11C‐Choline PET/CT has been introduced as feasible method for the evaluation of breast cancer. In the present study, tumors without ER or progesterone receptors and triple negative tumors showed greater uptake of 11C‐choline compared with control groups. This suggests that 11C‐choline uptake reflects tumor aggressiveness. In a study of 32 patients with pathologically proven breast cancer expressing ER, no association was found between 11C‐choline uptake and hormone receptor status.19 The apparent discrepancy between the present study and those of the previous study19 may be due, in large part, to differences in the patient populations studied.

In the present study, tumors exhibiting fat invasion were more likely to have a high SUVmax and TBR on 11C‐choline PET/CT, but these differences were not identified in the TBR of 18F‐FDG PET/CT. This appeared to be associated with diffuse 18FDG uptake of breast caused by accompanying FCC, which may obscure tumor delineation. The presence of necrosis or cutaneous invasion was also found to have an association with SUVmax and TBR on 11C‐choline PET/CT. Overall, our results are consistent with those reported in in vivo and in vitro studies, in which 11C‐choline uptake was found to reflect tumor aggressiveness of breast cancer.13, 19

The present study design had limitations. First, the present study was designed to assess tumor uptake of dual tracers prior to surgery. The results from a breast cancer patient population of will not fully explain the detectability of advanced or recurrent disease. Second, the present study was an observational study and not a clinical trial, which raises the possibility of confounding factors affecting the results. Third, although 11C‐choline is clearly a possible PET tracer for tumor localization in patients with breast cancer, its short half‐life restricts its practical application. However, 18F‐choline is a tracer with a longer half‐life than that of 11C‐choline, and so 18F‐choline may improve the accuracy of tumor localization. Additional comparative studies regarding detectability and pathologic correlation are needed to validate the findings of the present study.
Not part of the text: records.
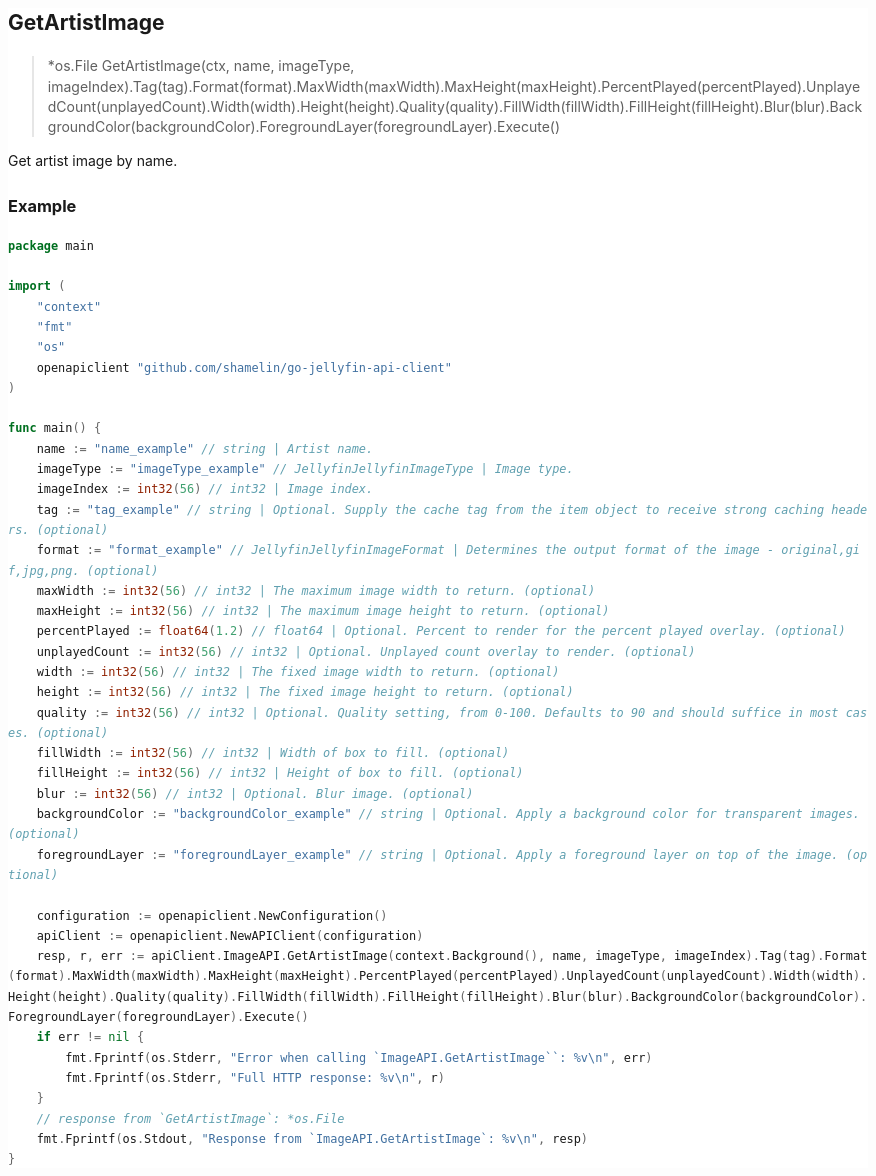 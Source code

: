 
## GetArtistImage

> *os.File GetArtistImage(ctx, name, imageType, imageIndex).Tag(tag).Format(format).MaxWidth(maxWidth).MaxHeight(maxHeight).PercentPlayed(percentPlayed).UnplayedCount(unplayedCount).Width(width).Height(height).Quality(quality).FillWidth(fillWidth).FillHeight(fillHeight).Blur(blur).BackgroundColor(backgroundColor).ForegroundLayer(foregroundLayer).Execute()

Get artist image by name.

### Example

```go
package main

import (
	"context"
	"fmt"
	"os"
	openapiclient "github.com/shamelin/go-jellyfin-api-client"
)

func main() {
	name := "name_example" // string | Artist name.
	imageType := "imageType_example" // JellyfinJellyfinImageType | Image type.
	imageIndex := int32(56) // int32 | Image index.
	tag := "tag_example" // string | Optional. Supply the cache tag from the item object to receive strong caching headers. (optional)
	format := "format_example" // JellyfinJellyfinImageFormat | Determines the output format of the image - original,gif,jpg,png. (optional)
	maxWidth := int32(56) // int32 | The maximum image width to return. (optional)
	maxHeight := int32(56) // int32 | The maximum image height to return. (optional)
	percentPlayed := float64(1.2) // float64 | Optional. Percent to render for the percent played overlay. (optional)
	unplayedCount := int32(56) // int32 | Optional. Unplayed count overlay to render. (optional)
	width := int32(56) // int32 | The fixed image width to return. (optional)
	height := int32(56) // int32 | The fixed image height to return. (optional)
	quality := int32(56) // int32 | Optional. Quality setting, from 0-100. Defaults to 90 and should suffice in most cases. (optional)
	fillWidth := int32(56) // int32 | Width of box to fill. (optional)
	fillHeight := int32(56) // int32 | Height of box to fill. (optional)
	blur := int32(56) // int32 | Optional. Blur image. (optional)
	backgroundColor := "backgroundColor_example" // string | Optional. Apply a background color for transparent images. (optional)
	foregroundLayer := "foregroundLayer_example" // string | Optional. Apply a foreground layer on top of the image. (optional)

	configuration := openapiclient.NewConfiguration()
	apiClient := openapiclient.NewAPIClient(configuration)
	resp, r, err := apiClient.ImageAPI.GetArtistImage(context.Background(), name, imageType, imageIndex).Tag(tag).Format(format).MaxWidth(maxWidth).MaxHeight(maxHeight).PercentPlayed(percentPlayed).UnplayedCount(unplayedCount).Width(width).Height(height).Quality(quality).FillWidth(fillWidth).FillHeight(fillHeight).Blur(blur).BackgroundColor(backgroundColor).ForegroundLayer(foregroundLayer).Execute()
	if err != nil {
		fmt.Fprintf(os.Stderr, "Error when calling `ImageAPI.GetArtistImage``: %v\n", err)
		fmt.Fprintf(os.Stderr, "Full HTTP response: %v\n", r)
	}
	// response from `GetArtistImage`: *os.File
	fmt.Fprintf(os.Stdout, "Response from `ImageAPI.GetArtistImage`: %v\n", resp)
}
```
Although we found that 11C‐choline uptake reflected tumor aggressiveness in patients with breast cancer, we did not have any data regarding nodal status and follow‐up management of the patients. Further studies are needed to clarify the relationship between 11C‐choline uptake and patient outcome with a long follow‐up period.

In conclusion, the results of the present study suggest that 11C‐choline PET/CT allows for the evaluation of tumor aggressiveness and improves delineation of primary tumors compared with 18F‐FDG PET/CT in patients with breast cancer. The results demonstrate the advantages and potential of 11C‐choline, but clinical evaluation with a long follow‐up period is warranted to clarify the exact role of this technique and how it affects patient outcome.

Abbreviations

CT

computed tomography

DCIS

ductal carcinoma in situ

ER

estrogen receptor

FCC

fibrocystic change

18F‐FDG2‐[18F]

fluoro‐2‐deoxy‐d‐glucose

HER‐2/neu

human epidermal growth factor‐2

MAPK

mitogen‐activated protein kinase

SUVmax

maximum standardized uptake value

TBR

tumor‐to‐background ratio

Disclosure Statement

The authors declare that they have no conflicts of interest.

Acknowledgments

This work was supported, in part, by a Grant‐in‐Aid for Cancer Research (21–5‐2) from the Ministry of Health, Labour and Welfare of Japan.